Cell Ranger ARC2.0, printed on 09/11/2024
Cell Ranger ARC is a set of analysis pipelines that process Chromium Single Cell Multiome ATAC + Gene Expression sequencing data to generate a variety of analyses pertaining to gene expression (GEX), chromatin accessibility, and their linkage. Furthermore, since the ATAC and GEX measurements are on the very same cell, we are able to perform analyses that link chromatin accessibility and GEX.
cellranger-arc mkfastq demultiplexes raw base call (BCL) files generated by Illumina sequencers into FASTQ files. It is a wrapper around Illumina's bcl2fastq, with additional useful features that are specific to 10x Genomics libraries and a simplified sample sheet format. The same command can be used to demultiplex both ATAC and GEX flow cells.

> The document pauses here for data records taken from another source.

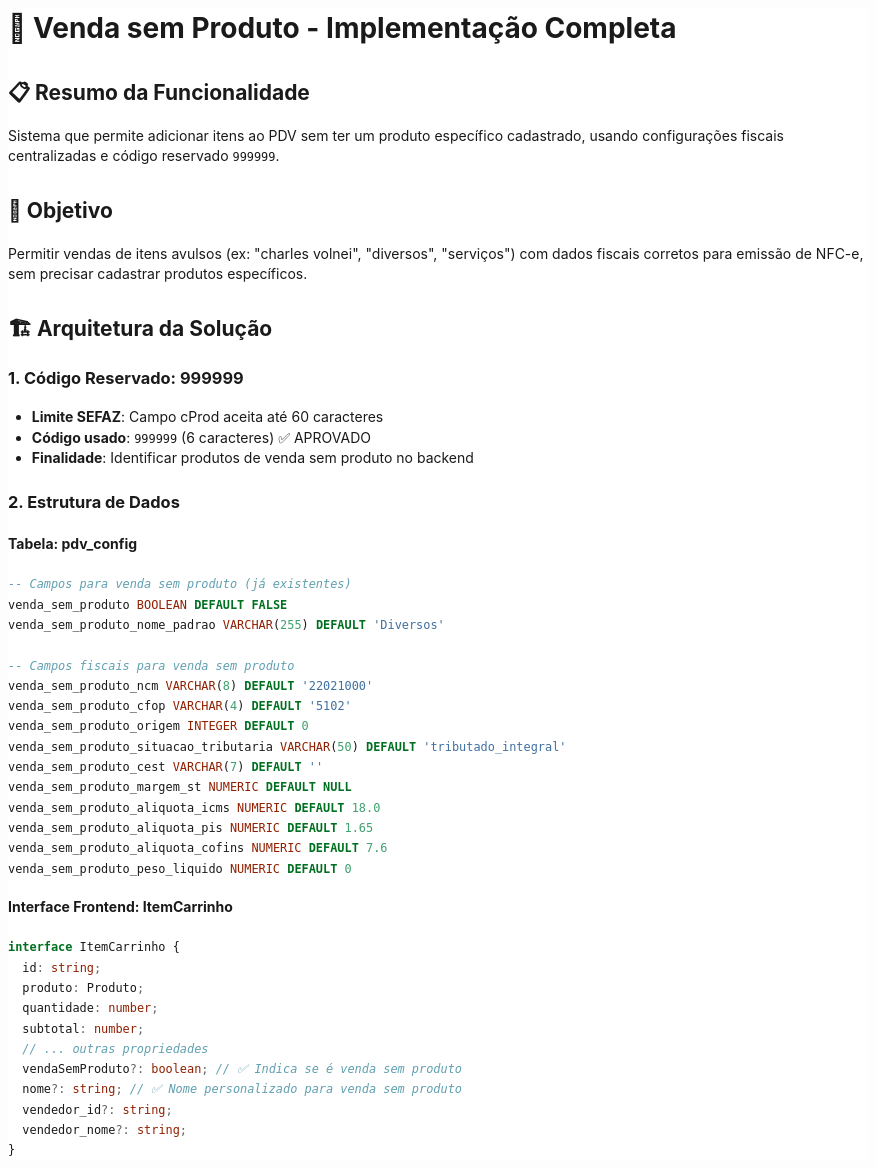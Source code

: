 # 🛒 Venda sem Produto - Implementação Completa

## 📋 Resumo da Funcionalidade

Sistema que permite adicionar itens ao PDV sem ter um produto específico cadastrado, usando configurações fiscais centralizadas e código reservado `999999`.

## 🎯 Objetivo

Permitir vendas de itens avulsos (ex: "charles volnei", "diversos", "serviços") com dados fiscais corretos para emissão de NFC-e, sem precisar cadastrar produtos específicos.

## 🏗️ Arquitetura da Solução

### **1. Código Reservado: 999999**
- **Limite SEFAZ**: Campo cProd aceita até 60 caracteres
- **Código usado**: `999999` (6 caracteres) ✅ APROVADO
- **Finalidade**: Identificar produtos de venda sem produto no backend

### **2. Estrutura de Dados**

#### **Tabela: pdv_config**
```sql
-- Campos para venda sem produto (já existentes)
venda_sem_produto BOOLEAN DEFAULT FALSE
venda_sem_produto_nome_padrao VARCHAR(255) DEFAULT 'Diversos'

-- Campos fiscais para venda sem produto
venda_sem_produto_ncm VARCHAR(8) DEFAULT '22021000'
venda_sem_produto_cfop VARCHAR(4) DEFAULT '5102'
venda_sem_produto_origem INTEGER DEFAULT 0
venda_sem_produto_situacao_tributaria VARCHAR(50) DEFAULT 'tributado_integral'
venda_sem_produto_cest VARCHAR(7) DEFAULT ''
venda_sem_produto_margem_st NUMERIC DEFAULT NULL
venda_sem_produto_aliquota_icms NUMERIC DEFAULT 18.0
venda_sem_produto_aliquota_pis NUMERIC DEFAULT 1.65
venda_sem_produto_aliquota_cofins NUMERIC DEFAULT 7.6
venda_sem_produto_peso_liquido NUMERIC DEFAULT 0
```

#### **Interface Frontend: ItemCarrinho**
```typescript
interface ItemCarrinho {
  id: string;
  produto: Produto;
  quantidade: number;
  subtotal: number;
  // ... outras propriedades
  vendaSemProduto?: boolean; // ✅ Indica se é venda sem produto
  nome?: string; // ✅ Nome personalizado para venda sem produto
  vendedor_id?: string;
  vendedor_nome?: string;
}
```
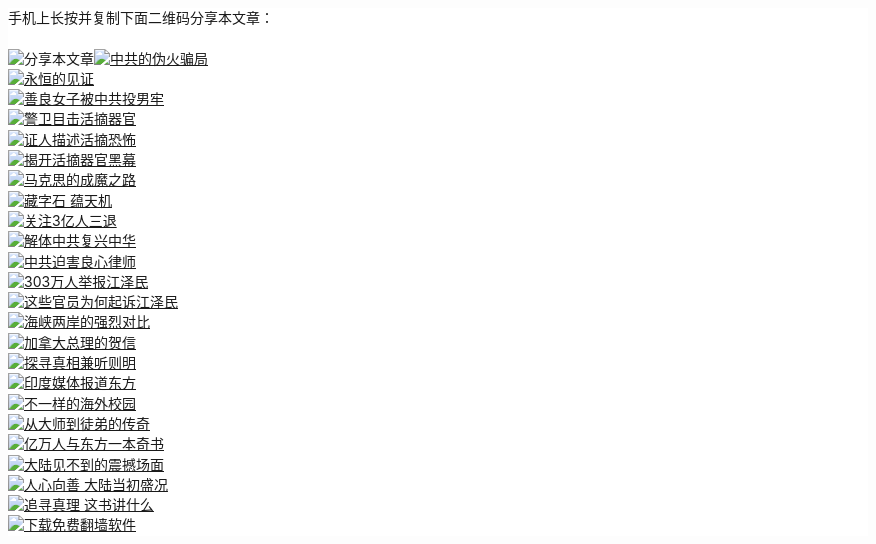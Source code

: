 ####
手机上长按并复制下面二维码分享本文章：<br><br><img src="http://www.hehaibao.com/qr/index.php?m=1&e=L&p=10&t=&d=https://github.com/asdfgt5/djy/blob/master/gb/19/8/6/n11434914.md%231" title="分享本文章"></td><td VALIGN=TOP><a href="https://github.com/asdfgt5/djy/blob/master/gb/16/1/21/n4622075.md?dfh#1" target="_blank"><img src="https://raw.githubusercontent.com/asdfgt5/djy/master/gb/300/wei-f1.jpg" title="中共的伪火骗局"  alt="中共的伪火骗局"></a><br><a href="https://github.com/asdfgt5/yh/blob/master/README.md?dfh#1" target="_blank"><img src="https://raw.githubusercontent.com/asdfgt5/djy/master/gb/300/yong-h.jpg" title="永恒的见证"  alt="永恒的见证"></a><br><a href="https://github.com/asdfgt5/djy/blob/master/gb/13/9/29/n3974789.md?dfh#1" target="_blank"><img src="https://raw.githubusercontent.com/asdfgt5/djy/master/gb/300/shang-lnz.jpg" title="善良女子被中共投男牢"  alt="善良女子被中共投男牢"></a><br><a href="https://github.com/asdfgt5/djy/blob/master/gb/16/3/16/n4663449.md?dfh#1" target="_blank"><img src="https://raw.githubusercontent.com/asdfgt5/djy/master/gb/300/huo-z3.jpg" title="警卫目击活摘器官"  alt="警卫目击活摘器官"></a><br><a href="https://github.com/asdfgt5/djy/blob/master/gb/16/8/7/n8177641.md?dfh#1" target="_blank"><img src="https://raw.githubusercontent.com/asdfgt5/djy/master/gb/300/huo-z4.jpg" title="证人描述活摘恐怖"  alt="证人描述活摘恐怖"></a><br><a href="https://github.com/asdfgt5/djy/blob/master/gb/10/4/19/n2881569.md?dfh#1" target="_blank"><img src="https://raw.githubusercontent.com/asdfgt5/djy/master/gb/300/huo-z1.jpg" title="揭开活摘器官黑幕"  alt="揭开活摘器官黑幕"></a><br><a href="https://github.com/asdfgt5/djy/blob/master/gb/10/11/7/n3077476.md?dfh#1" target="_blank"><img src="https://raw.githubusercontent.com/asdfgt5/djy/master/gb/300/ma-ks.jpg" title="马克思的成魔之路"  alt="马克思的成魔之路"></a><br><a href="https://github.com/asdfgt5/djy/blob/master/gb/14/6/9/n4173977.md?dfh#1" target="_blank"><img src="https://raw.githubusercontent.com/asdfgt5/djy/master/gb/300/chang-zs.jpg" title="藏字石 蕴天机"  alt="藏字石 蕴天机"></a><br><a href="https://github.com/asdfgt5/djy/blob/master/gb/18/5/10/n10381511.md?dfh#1" target="_blank"><img src="https://raw.githubusercontent.com/asdfgt5/djy/master/gb/300/st1.jpg" title="关注3亿人三退"  alt="关注3亿人三退"></a><br><a href="https://github.com/asdfgt5/djy/blob/master/gb/18/3/21/n10237682.md?dfh#1" target="_blank"><img src="https://raw.githubusercontent.com/asdfgt5/djy/master/gb/300/jie-t.jpg" title="解体中共复兴中华"  alt="解体中共复兴中华"></a><br><a href="https://github.com/asdfgt5/djy/blob/master/gb/9/2/9/n2422991.md?dfh#1" target="_blank"><img src="https://raw.githubusercontent.com/asdfgt5/djy/master/gb/300/gao-zs.jpg" title="中共迫害良心律师"  alt="中共迫害良心律师"></a><br><a href="https://github.com/asdfgt5/djy/blob/master/gb/18/12/9/n10900044.md?dfh#1" target="_blank"><img src="https://raw.githubusercontent.com/asdfgt5/djy/master/gb/300/sj1.jpg" title="303万人举报江泽民"  alt="303万人举报江泽民"></a><br><a href="https://github.com/asdfgt5/djy/blob/master/gb/18/8/28/n10672014.md?dfh#1" target="_blank"><img src="https://raw.githubusercontent.com/asdfgt5/djy/master/gb/300/sj2.jpg" title="这些官员为何起诉江泽民"  alt="这些官员为何起诉江泽民"></a><br><a href="https://github.com/asdfgt5/djy/blob/master/gb/8/12/18/n2367165.md?dfh#1" target="_blank"><img src="https://raw.githubusercontent.com/asdfgt5/djy/master/gb/300/liangan.jpg" title="海峡两岸的强烈对比"  alt="海峡两岸的强烈对比"></a><br><a href="https://github.com/asdfgt5/djy/blob/master/gb/15/5/5/n4427238.md?dfh#1" target="_blank"><img src="https://raw.githubusercontent.com/asdfgt5/djy/master/gb/300/jia-ndzl.jpg" title="加拿大总理的贺信"  alt="加拿大总理的贺信"></a><br><a href="https://github.com/asdfgt5/djy/blob/master/gb/11/6/17/n3289382.md?dfh#1" target="_blank">
<img src="https://raw.githubusercontent.com/asdfgt5/djy/master/gb/300/xiao-wd.jpg" title="探寻真相兼听则明"  alt="探寻真相兼听则明"></a><br><a href="https://github.com/asdfgt5/djy/blob/master/gb/18/10/27/n10812623.md?dfh#1" target="_blank"><img src="https://raw.githubusercontent.com/asdfgt5/djy/master/gb/300/yindu.jpg" title="印度媒体报道东方"  alt="印度媒体报道东方"></a><br><a href="https://github.com/asdfgt5/djy/blob/master/gb/18/6/9/n10469652.md?dfh#1" target="_blank"><img src="https://raw.githubusercontent.com/asdfgt5/djy/master/gb/300/xie-j.jpg" title="不一样的海外校园"  alt="不一样的海外校园"></a><br><a href="https://github.com/asdfgt5/djy/blob/master/gb/7/4/5/n1669415.md?dfh#1" target="_blank"><img src="https://raw.githubusercontent.com/asdfgt5/djy/master/gb/300/li-up.jpg" title="从大师到徒弟的传奇"  alt="从大师到徒弟的传奇"></a><br><a href="https://github.com/asdfgt5/djy/blob/master/gb/17/5/26/n9191512.md?dfh#1" target="_blank"><img src="https://raw.githubusercontent.com/asdfgt5/djy/master/gb/300/zfl2.jpg" title="亿万人与东方一本奇书"  alt="亿万人与东方一本奇书"></a><br><a href="https://github.com/asdfgt5/djy/blob/master/gb/13/11/27/n4020290.md?dfh#1" target="_blank"><img src="https://raw.githubusercontent.com/asdfgt5/djy/master/gb/300/zhen-h.jpg" title="大陆见不到的震撼场面"  alt="大陆见不到的震撼场面"></a><br><a href="https://github.com/asdfgt5/djy/blob/master/gb/15/7/17/n4482910.md?dfh#1" target="_blank"><img src="https://raw.githubusercontent.com/asdfgt5/djy/master/gb/300/dalu-sk.jpg" title="人心向善 大陆当初盛况"  alt="人心向善 大陆当初盛况"></a><br><a href="https://github.com/asdfgt5/djy/blob/master/gb/9/10/15/n2689419.md?dfh#1" target="_blank"><img src="https://raw.githubusercontent.com/asdfgt5/djy/master/gb/300/zfl1.jpg" title="追寻真理 这书讲什么"  alt="追寻真理 这书讲什么"></a><br><a href="https://github.com/asdfgt5/fq/blob/master/README.md?dfh#1" target="_blank"><img src="https://raw.githubusercontent.com/asdfgt5/djy/master/gb/300/fq1.jpg" title="下载免费翻墙软件"  alt="下载免费翻墙软件"></a><br></td></tr></table>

cellranger-arc count takes FASTQ files from cellranger-arc mkfastq and performs alignment, filtering, barcode counting, peak calling, and counting of both ATAC and GEX molecules. Furthermore, it uses the Chromium cellular barcodes to generate feature-barcode matrices, perform dimensionality reduction, determine clusters, perform differential analysis on clusters, and identify linkages between peaks and genes. The count pipeline can take input from multiple sequencing runs on the same GEM well.

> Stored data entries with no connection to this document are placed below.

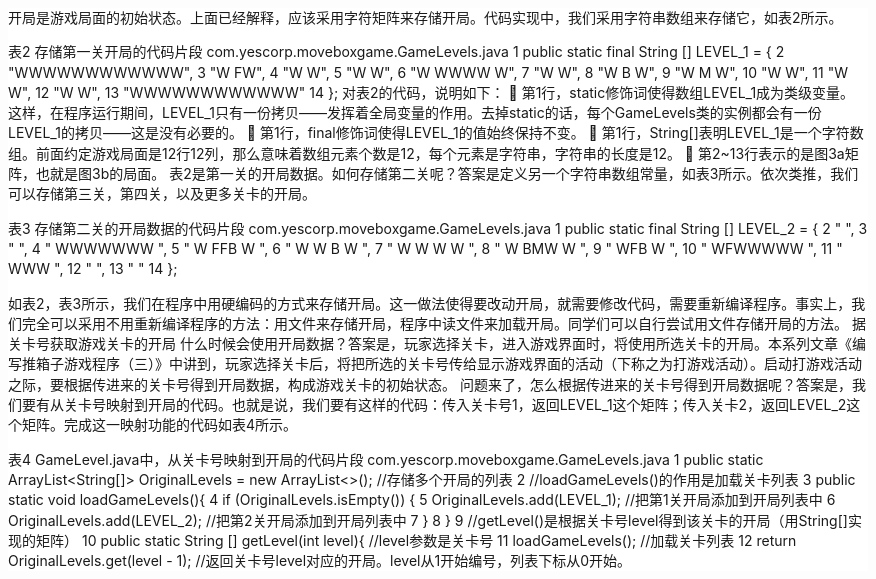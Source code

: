 开局是游戏局面的初始状态。上面已经解释，应该采用字符矩阵来存储开局。代码实现中，我们采用字符串数组来存储它，如表2所示。

表2  存储第一关开局的代码片段
	com.yescorp.moveboxgame.GameLevels.java
1	public static final String [] LEVEL_1 = {
2	        "WWWWWWWWWWWW",
3	        "W         FW",
4	        "W          W",
5	        "W          W",
6	        "W   WWWW   W",
7	        "W          W",
8	        "W    B     W",
9	        "W    M     W",
10	        "W          W",
11	        "W          W",
12	        "W          W",
13	        "WWWWWWWWWWWW"
14	};
	对表2的代码，说明如下：
	第1行，static修饰词使得数组LEVEL_1成为类级变量。这样，在程序运行期间，LEVEL_1只有一份拷贝——发挥着全局变量的作用。去掉static的话，每个GameLevels类的实例都会有一份LEVEL_1的拷贝——这是没有必要的。
	第1行，final修饰词使得LEVEL_1的值始终保持不变。
	第1行，String[]表明LEVEL_1是一个字符数组。前面约定游戏局面是12行12列，那么意味着数组元素个数是12，每个元素是字符串，字符串的长度是12。
	第2~13行表示的是图3a矩阵，也就是图3b的局面。
表2是第一关的开局数据。如何存储第二关呢？答案是定义另一个字符串数组常量，如表3所示。依次类推，我们可以存储第三关，第四关，以及更多关卡的开局。

表3  存储第二关的开局数据的代码片段
	com.yescorp.moveboxgame.GameLevels.java
1	public static final String [] LEVEL_2 = {
2	        "            ",
3	        "            ",
4	        "  WWWWWWW   ",
5	        "  W FFB W   ",
6	        "  W W B W   ",
7	        "  W W W W   ",
8	        "  W BMW W   ",
9	        "  WFB   W   ",
10	        "  WFWWWWW   ",
11	        "  WWW       ",
12	        "            ",
13	        "            "
14	};

如表2，表3所示，我们在程序中用硬编码的方式来存储开局。这一做法使得要改动开局，就需要修改代码，需要重新编译程序。事实上，我们完全可以采用不用重新编译程序的方法：用文件来存储开局，程序中读文件来加载开局。同学们可以自行尝试用文件存储开局的方法。
据关卡号获取游戏关卡的开局
	什么时候会使用开局数据？答案是，玩家选择关卡，进入游戏界面时，将使用所选关卡的开局。本系列文章《编写推箱子游戏程序（三）》中讲到，玩家选择关卡后，将把所选的关卡号传给显示游戏界面的活动（下称之为打游戏活动）。启动打游戏活动之际，要根据传进来的关卡号得到开局数据，构成游戏关卡的初始状态。
	问题来了，怎么根据传进来的关卡号得到开局数据呢？答案是，我们要有从关卡号映射到开局的代码。也就是说，我们要有这样的代码：传入关卡号1，返回LEVEL_1这个矩阵；传入关卡2，返回LEVEL_2这个矩阵。完成这一映射功能的代码如表4所示。
	
表4   GameLevel.java中，从关卡号映射到开局的代码片段
	com.yescorp.moveboxgame.GameLevels.java
1	public static ArrayList<String[]> OriginalLevels = new ArrayList<>();  //存储多个开局的列表
2	//loadGameLevels()的作用是加载关卡列表
3	public static void loadGameLevels(){
4	    if (OriginalLevels.isEmpty()) {
5	        OriginalLevels.add(LEVEL_1);    //把第1关开局添加到开局列表中
6	        OriginalLevels.add(LEVEL_2);    //把第2关开局添加到开局列表中
7	    }
8	}
9	//getLevel()是根据关卡号level得到该关卡的开局（用String[]实现的矩阵）
10	public static String [] getLevel(int level){   //level参数是关卡号
11	    loadGameLevels();                 //加载关卡列表
12	    return OriginalLevels.get(level - 1);  //返回关卡号level对应的开局。level从1开始编号，列表下标从0开始。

cellranger-arc aggr aggregates and analyzes the outputs from multiple runs of cellranger-arc count (such as from multiple samples from one experiment). Features include normalization of input runs to same median fragments per cell (sensitivity), detection of accessible chromatin peaks, count matrix generation for peaks and transcription factors for the aggregate data, dimensionality reduction, cell clustering, and cluster differential accessibility analysis.
cellranger-arc reanalyze takes the analysis files produced by cellranger-arc count or cellranger-arc aggr and reruns secondary analysis. Features include tunable parameter settings related to cell calling, dimensionality reduction, cell clustering, and cluster differential accessibility analysis.

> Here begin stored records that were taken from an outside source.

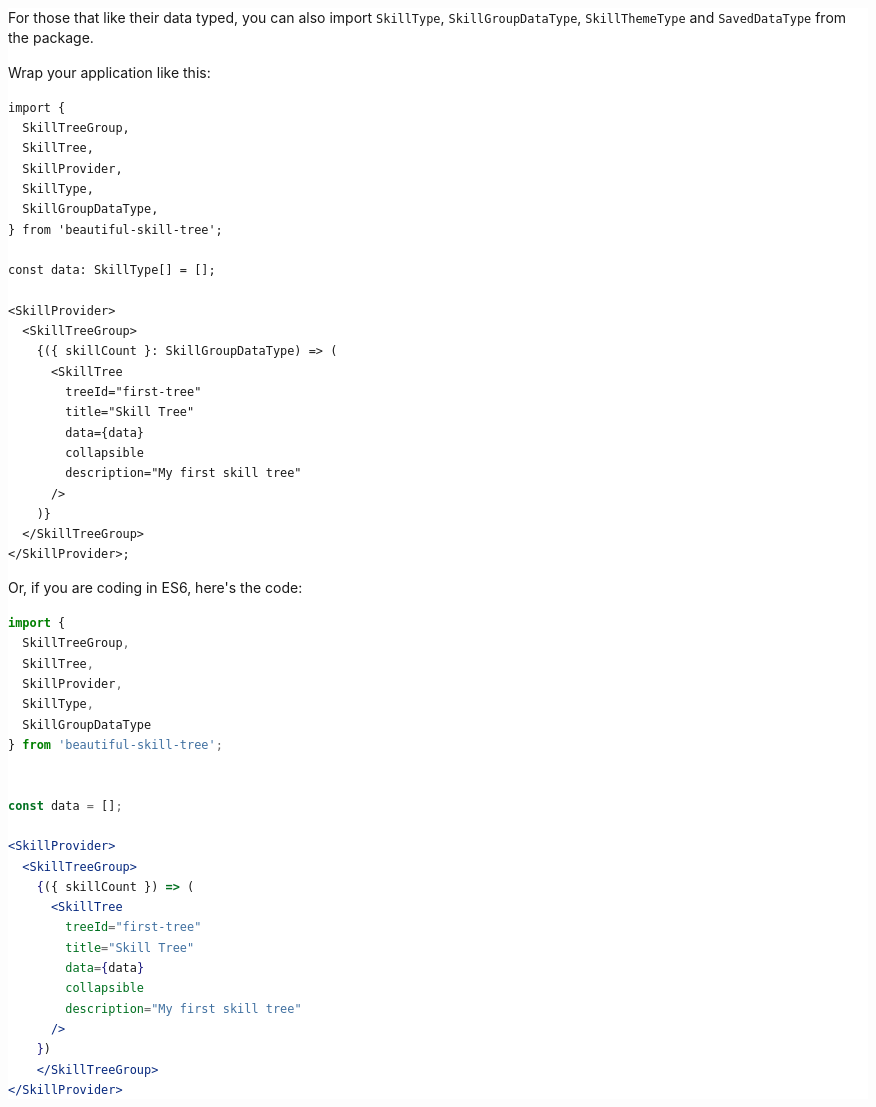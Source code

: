 For those that like their data typed, you can also import `SkillType`, `SkillGroupDataType`, `SkillThemeType` and `SavedDataType` from the package.

Wrap your application like this:

```tsx
import {
  SkillTreeGroup,
  SkillTree,
  SkillProvider,
  SkillType,
  SkillGroupDataType,
} from 'beautiful-skill-tree';

const data: SkillType[] = [];

<SkillProvider>
  <SkillTreeGroup>
    {({ skillCount }: SkillGroupDataType) => (
      <SkillTree
        treeId="first-tree"
        title="Skill Tree"
        data={data}
        collapsible
        description="My first skill tree"
      />
    )}
  </SkillTreeGroup>
</SkillProvider>;
```

Or, if you are coding in ES6, here's the code:

```jsx
import {
  SkillTreeGroup,
  SkillTree,
  SkillProvider,
  SkillType,
  SkillGroupDataType
} from 'beautiful-skill-tree';


const data = [];

<SkillProvider>
  <SkillTreeGroup>
    {({ skillCount }) => (
      <SkillTree
        treeId="first-tree"
        title="Skill Tree"
        data={data}
        collapsible
        description="My first skill tree"
      />
    })
    </SkillTreeGroup>
</SkillProvider>
```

These pipelines combine Chromium-specific algorithms with the widely
used aligners STAR and
BWA. Output is delivered in standard BAM,
MEX, CSV, HDF5, and HTML formats that are augmented with cellular information and
a .cloupe
file for use with Loupe Browser.
Skip Cell Ranger ARC download and installation and get started with 10x Genomics Cloud Analysis, our recommended method for running Cell Ranger ARC pipelines for most new customers. Use your web browser to easily generate Cell Ranger ARC outputs from your FASTQ files and aggregate outputs from multiple runs, free for every 10x Genomics sample. Currently available only in the United States and Canada. Sign up for a free account or view tutorials and learn more.
Learn how to install and run Cell Ranger ARC.
The Cell Ranger ARC workflow starts with demultiplexing the BCL files for each flow cell directory for all relevant ATAC and GEX sequencing runs. 10x Genomics recommends using cellranger-arc mkfastq as described in Generating FASTQs. If you are beginning with FASTQ files that have already been demultiplexed with bcl2fastq or BCL convert directly, or from a public source such as SRA, skip cellranger-arc mkfastq and begin with cellranger-arc count. The Specifying Input FASTQs page has specific guidelines on which arguments to use for your scenario.
The exact steps of the workflow vary depending on the number of samples, GEM wells, and flow cells used. This section describes the simplest possible workflows.
In this example you have one sample that is processed through one GEM well (a set of partitioned cells from a single 10x Chromiumâ„¢ Chip channel) and results in one Multiome ATAC library and one Multiome GEX library. Each library is sequenced separately on one flow cell. In this case you would generate FASTQs separately for ATAC and GEX by running cellranger-arc mkfastq on the respective flow cells and run cellranger-arc count as described in Single-Sample Analysis.
In this example you have one sample that is processed through one GEM well resulting in one ATAC library and one GEX library. The ATAC and GEX libraries are sequenced on two flow cells each. As an example, this may be done to increase sequencing depth, when the first sequencing run did not produce enough raw read pairs per cell. Here we would run cellranger-arc mkfastq a total of four times: once for each of the two ATAC flow cells and once for each of the two GEX flow cells. All of the reads can be combined in a single instance of the cellranger-arc count pipeline. This process is described in Specifying Input Fastqs.
In this example you have two samples that were processed through two GEM wells resulting in one ATAC library and one GEX library per GEM well. The two ATAC libraries are sequenced together on a flow cell, and the two GEX libraries are sequenced together on a different flow cell. Then run cellranger-arc mkfastq twice: once for the ATAC flow cell and once for the GEX flow cell. The resulting ATAC + GEX FASTQ files from sample 1 are input into one instance of the cellranger-arc count pipeline. Similarly, ATAC + GEX FASTQs from sample 2 are processed together in a second instance of cellranger-arc count. This process is described in Specifying Input Fastqs.